Try it
Print verbatim the lines from the beginning of the entries through the line containing "diesem Beispiel wird", both ends included. Pictures should be left out.

Extracted entries

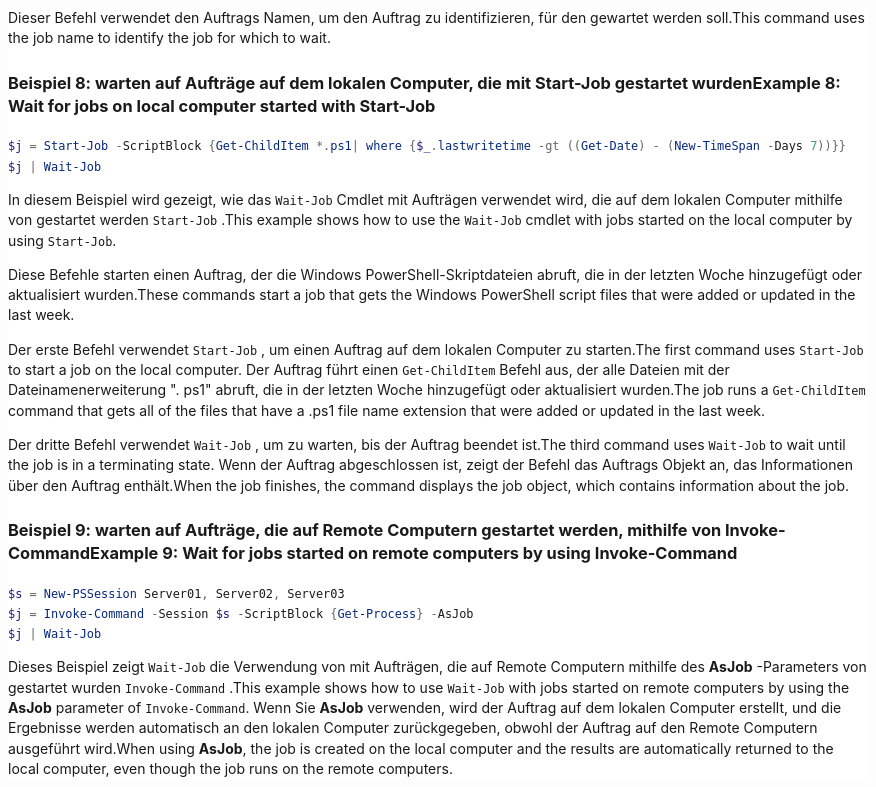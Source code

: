 <span data-ttu-id="9a064-175">Dieser Befehl verwendet den Auftrags Namen, um den Auftrag zu identifizieren, für den gewartet werden soll.</span><span class="sxs-lookup"><span data-stu-id="9a064-175">This command uses the job name to identify the job for which to wait.</span></span>

### <span data-ttu-id="9a064-176">Beispiel 8: warten auf Aufträge auf dem lokalen Computer, die mit Start-Job gestartet wurden</span><span class="sxs-lookup"><span data-stu-id="9a064-176">Example 8: Wait for jobs on local computer started with Start-Job</span></span>

```powershell
$j = Start-Job -ScriptBlock {Get-ChildItem *.ps1| where {$_.lastwritetime -gt ((Get-Date) - (New-TimeSpan -Days 7))}}
$j | Wait-Job
```

<span data-ttu-id="9a064-177">In diesem Beispiel wird gezeigt, wie das `Wait-Job` Cmdlet mit Aufträgen verwendet wird, die auf dem lokalen Computer mithilfe von gestartet werden `Start-Job` .</span><span class="sxs-lookup"><span data-stu-id="9a064-177">This example shows how to use the `Wait-Job` cmdlet with jobs started on the local computer by using `Start-Job`.</span></span>

<span data-ttu-id="9a064-178">Diese Befehle starten einen Auftrag, der die Windows PowerShell-Skriptdateien abruft, die in der letzten Woche hinzugefügt oder aktualisiert wurden.</span><span class="sxs-lookup"><span data-stu-id="9a064-178">These commands start a job that gets the Windows PowerShell script files that were added or updated in the last week.</span></span>

<span data-ttu-id="9a064-179">Der erste Befehl verwendet `Start-Job` , um einen Auftrag auf dem lokalen Computer zu starten.</span><span class="sxs-lookup"><span data-stu-id="9a064-179">The first command uses `Start-Job` to start a job on the local computer.</span></span> <span data-ttu-id="9a064-180">Der Auftrag führt einen `Get-ChildItem` Befehl aus, der alle Dateien mit der Dateinamenerweiterung ". ps1" abruft, die in der letzten Woche hinzugefügt oder aktualisiert wurden.</span><span class="sxs-lookup"><span data-stu-id="9a064-180">The job runs a `Get-ChildItem` command that gets all of the files that have a .ps1 file name extension that were added or updated in the last week.</span></span>

<span data-ttu-id="9a064-181">Der dritte Befehl verwendet `Wait-Job` , um zu warten, bis der Auftrag beendet ist.</span><span class="sxs-lookup"><span data-stu-id="9a064-181">The third command uses `Wait-Job` to wait until the job is in a terminating state.</span></span> <span data-ttu-id="9a064-182">Wenn der Auftrag abgeschlossen ist, zeigt der Befehl das Auftrags Objekt an, das Informationen über den Auftrag enthält.</span><span class="sxs-lookup"><span data-stu-id="9a064-182">When the job finishes, the command displays the job object, which contains information about the job.</span></span>

### <span data-ttu-id="9a064-183">Beispiel 9: warten auf Aufträge, die auf Remote Computern gestartet werden, mithilfe von Invoke-Command</span><span class="sxs-lookup"><span data-stu-id="9a064-183">Example 9: Wait for jobs started on remote computers by using Invoke-Command</span></span>

```powershell
$s = New-PSSession Server01, Server02, Server03
$j = Invoke-Command -Session $s -ScriptBlock {Get-Process} -AsJob
$j | Wait-Job
```

<span data-ttu-id="9a064-184">Dieses Beispiel zeigt `Wait-Job` die Verwendung von mit Aufträgen, die auf Remote Computern mithilfe des **AsJob** -Parameters von gestartet wurden `Invoke-Command` .</span><span class="sxs-lookup"><span data-stu-id="9a064-184">This example shows how to use `Wait-Job` with jobs started on remote computers by using the **AsJob** parameter of `Invoke-Command`.</span></span> <span data-ttu-id="9a064-185">Wenn Sie **AsJob** verwenden, wird der Auftrag auf dem lokalen Computer erstellt, und die Ergebnisse werden automatisch an den lokalen Computer zurückgegeben, obwohl der Auftrag auf den Remote Computern ausgeführt wird.</span><span class="sxs-lookup"><span data-stu-id="9a064-185">When using **AsJob**, the job is created on the local computer and the results are automatically returned to the local computer, even though the job runs on the remote computers.</span></span>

Solution
Source code

: <span data-ttu-id="9a064-175">Dieser Befehl verwendet den Auftrags Namen, um den Auftrag zu identifizieren, für den gewartet werden soll.</span><span class="sxs-lookup"><span data-stu-id="9a064-175">This command uses the job name to identify the job for which to wait.</span></span>

### <span data-ttu-id="9a064-176">Beispiel 8: warten auf Aufträge auf dem lokalen Computer, die mit Start-Job gestartet wurden</span><span class="sxs-lookup"><span data-stu-id="9a064-176">Example 8: Wait for jobs on local computer started with Start-Job</span></span>

```powershell
$j = Start-Job -ScriptBlock {Get-ChildItem *.ps1| where {$_.lastwritetime -gt ((Get-Date) - (New-TimeSpan -Days 7))}}
$j | Wait-Job
```

<span data-ttu-id="9a064-177">In diesem Beispiel wird gezeigt, wie das `Wait-Job` Cmdlet mit Aufträgen verwendet wird, die auf dem lokalen Computer mithilfe von gestartet werden `Start-Job` .</span><span class="sxs-lookup"><span data-stu-id="9a064-177">This example shows how to use the `Wait-Job` cmdlet with jobs started on the local computer by using `Start-Job`.</span></span>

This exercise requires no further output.